━━━ Data supplied ━━━
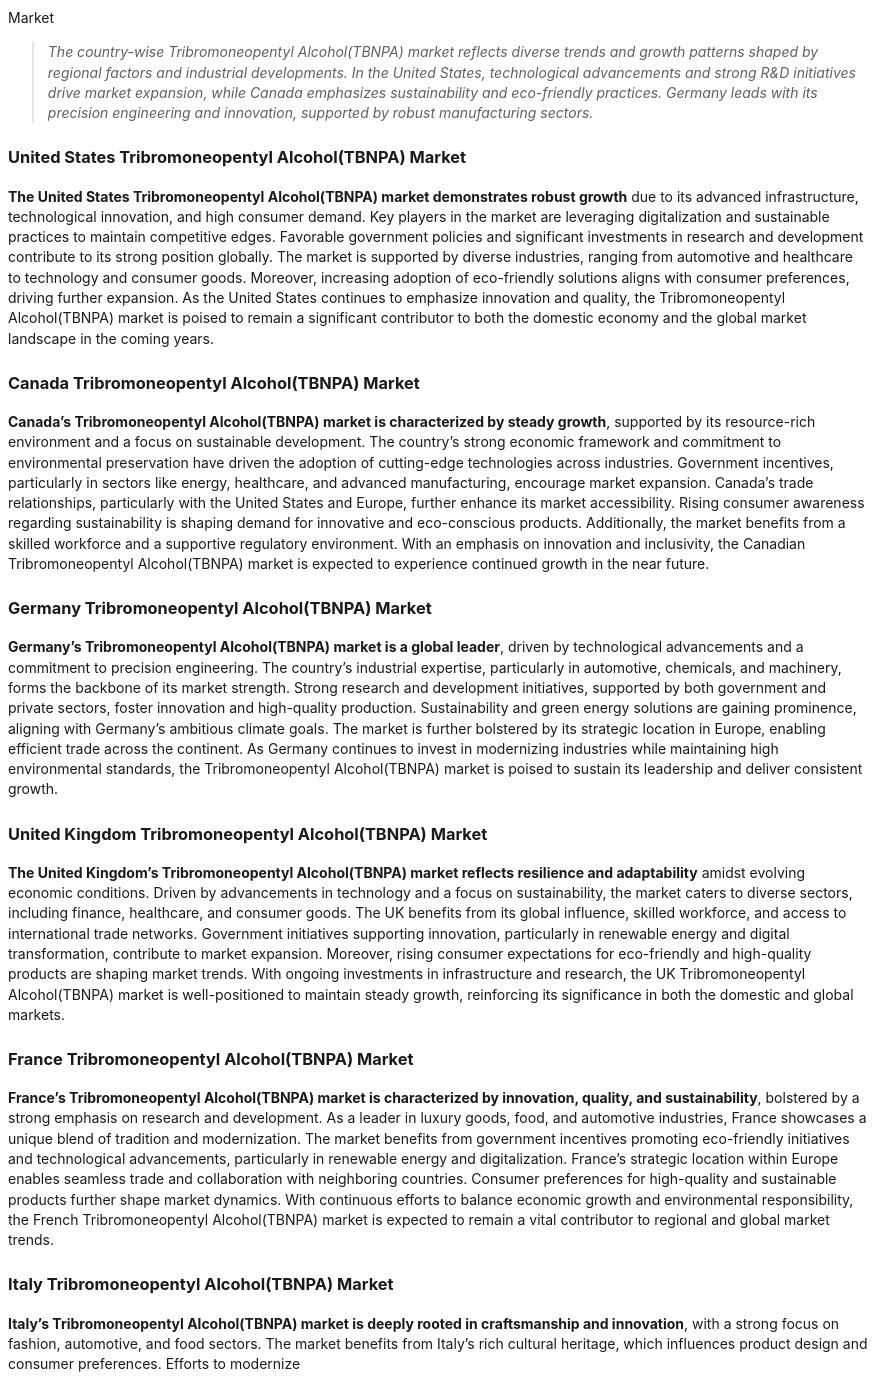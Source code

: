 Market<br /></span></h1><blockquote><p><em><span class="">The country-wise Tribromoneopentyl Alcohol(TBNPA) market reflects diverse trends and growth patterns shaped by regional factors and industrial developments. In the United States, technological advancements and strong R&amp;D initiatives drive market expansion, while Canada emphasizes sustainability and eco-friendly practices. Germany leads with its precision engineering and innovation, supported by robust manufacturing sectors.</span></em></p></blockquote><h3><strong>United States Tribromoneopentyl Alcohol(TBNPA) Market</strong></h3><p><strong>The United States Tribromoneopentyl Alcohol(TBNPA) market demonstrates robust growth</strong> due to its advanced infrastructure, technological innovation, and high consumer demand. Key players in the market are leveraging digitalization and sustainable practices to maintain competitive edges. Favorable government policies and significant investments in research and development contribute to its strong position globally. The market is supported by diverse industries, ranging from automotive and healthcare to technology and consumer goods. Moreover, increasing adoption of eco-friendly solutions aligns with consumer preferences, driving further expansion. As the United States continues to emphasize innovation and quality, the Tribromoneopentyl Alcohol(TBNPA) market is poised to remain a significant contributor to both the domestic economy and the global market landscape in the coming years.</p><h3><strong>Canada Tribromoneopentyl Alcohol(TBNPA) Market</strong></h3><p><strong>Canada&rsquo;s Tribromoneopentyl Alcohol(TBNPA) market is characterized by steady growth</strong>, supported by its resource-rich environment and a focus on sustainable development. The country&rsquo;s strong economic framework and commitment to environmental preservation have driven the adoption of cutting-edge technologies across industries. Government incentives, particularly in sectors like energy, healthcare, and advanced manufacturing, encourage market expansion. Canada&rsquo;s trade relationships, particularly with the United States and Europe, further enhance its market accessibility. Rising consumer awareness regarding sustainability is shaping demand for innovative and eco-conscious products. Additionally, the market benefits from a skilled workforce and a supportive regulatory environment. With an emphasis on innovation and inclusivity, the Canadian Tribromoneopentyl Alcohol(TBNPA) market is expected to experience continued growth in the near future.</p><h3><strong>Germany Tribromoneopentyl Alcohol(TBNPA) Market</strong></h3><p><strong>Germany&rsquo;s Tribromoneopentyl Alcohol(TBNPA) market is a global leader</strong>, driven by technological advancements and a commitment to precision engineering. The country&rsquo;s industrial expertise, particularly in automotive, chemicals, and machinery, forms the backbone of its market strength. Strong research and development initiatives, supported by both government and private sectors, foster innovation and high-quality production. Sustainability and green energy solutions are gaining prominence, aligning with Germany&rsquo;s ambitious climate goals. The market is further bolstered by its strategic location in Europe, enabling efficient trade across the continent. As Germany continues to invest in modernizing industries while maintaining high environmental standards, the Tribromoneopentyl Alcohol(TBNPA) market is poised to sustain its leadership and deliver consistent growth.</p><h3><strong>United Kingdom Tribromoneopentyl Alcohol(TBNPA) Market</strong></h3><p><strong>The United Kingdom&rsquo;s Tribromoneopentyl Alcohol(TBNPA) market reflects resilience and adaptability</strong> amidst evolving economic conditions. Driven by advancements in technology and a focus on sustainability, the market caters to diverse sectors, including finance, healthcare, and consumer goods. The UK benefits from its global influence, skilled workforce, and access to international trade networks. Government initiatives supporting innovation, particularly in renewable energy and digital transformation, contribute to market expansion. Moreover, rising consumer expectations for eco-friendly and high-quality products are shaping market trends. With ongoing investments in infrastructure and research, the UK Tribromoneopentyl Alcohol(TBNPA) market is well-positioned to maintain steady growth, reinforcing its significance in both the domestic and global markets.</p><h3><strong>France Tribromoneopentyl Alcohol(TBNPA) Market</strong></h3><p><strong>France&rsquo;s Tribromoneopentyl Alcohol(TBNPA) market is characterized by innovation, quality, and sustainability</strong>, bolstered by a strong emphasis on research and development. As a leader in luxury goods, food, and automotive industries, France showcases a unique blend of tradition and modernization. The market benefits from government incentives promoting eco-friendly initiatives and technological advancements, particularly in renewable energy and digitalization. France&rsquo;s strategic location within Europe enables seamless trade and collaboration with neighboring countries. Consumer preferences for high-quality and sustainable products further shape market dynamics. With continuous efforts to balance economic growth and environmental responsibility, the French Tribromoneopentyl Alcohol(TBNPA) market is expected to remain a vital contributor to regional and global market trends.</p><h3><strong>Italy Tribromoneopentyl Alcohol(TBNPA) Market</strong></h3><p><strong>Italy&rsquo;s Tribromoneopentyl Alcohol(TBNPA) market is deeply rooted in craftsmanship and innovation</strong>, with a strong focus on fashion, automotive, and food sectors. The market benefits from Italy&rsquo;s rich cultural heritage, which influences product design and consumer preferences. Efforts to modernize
━━━
━━━ Data supplied ━━━
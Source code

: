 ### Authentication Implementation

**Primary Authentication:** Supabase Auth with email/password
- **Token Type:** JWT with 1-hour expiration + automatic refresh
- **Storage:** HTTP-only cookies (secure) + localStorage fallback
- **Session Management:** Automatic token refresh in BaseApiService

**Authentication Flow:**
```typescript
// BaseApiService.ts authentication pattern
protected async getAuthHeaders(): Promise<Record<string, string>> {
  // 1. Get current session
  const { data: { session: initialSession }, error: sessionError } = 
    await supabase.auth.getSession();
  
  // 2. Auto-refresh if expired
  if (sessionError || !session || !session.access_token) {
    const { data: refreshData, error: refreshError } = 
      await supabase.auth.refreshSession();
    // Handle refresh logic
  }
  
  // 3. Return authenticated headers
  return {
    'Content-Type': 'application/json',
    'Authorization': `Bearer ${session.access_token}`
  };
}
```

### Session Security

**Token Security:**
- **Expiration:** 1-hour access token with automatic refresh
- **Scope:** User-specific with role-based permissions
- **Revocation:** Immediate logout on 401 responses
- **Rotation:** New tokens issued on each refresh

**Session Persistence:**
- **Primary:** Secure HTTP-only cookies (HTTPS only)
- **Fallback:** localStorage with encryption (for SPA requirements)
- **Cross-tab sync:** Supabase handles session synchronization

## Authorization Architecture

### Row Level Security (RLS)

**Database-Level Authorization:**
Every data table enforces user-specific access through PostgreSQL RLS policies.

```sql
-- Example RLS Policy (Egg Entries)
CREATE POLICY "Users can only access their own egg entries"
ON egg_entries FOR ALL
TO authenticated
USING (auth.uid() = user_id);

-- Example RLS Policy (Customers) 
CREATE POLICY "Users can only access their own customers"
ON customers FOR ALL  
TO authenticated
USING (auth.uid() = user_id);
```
━━━
### Work to complete
Extract every line above containing the word "const".

### Answer space
  const { data: { session: initialSession }, error: sessionError } = 
    const { data: refreshData, error: refreshError } = 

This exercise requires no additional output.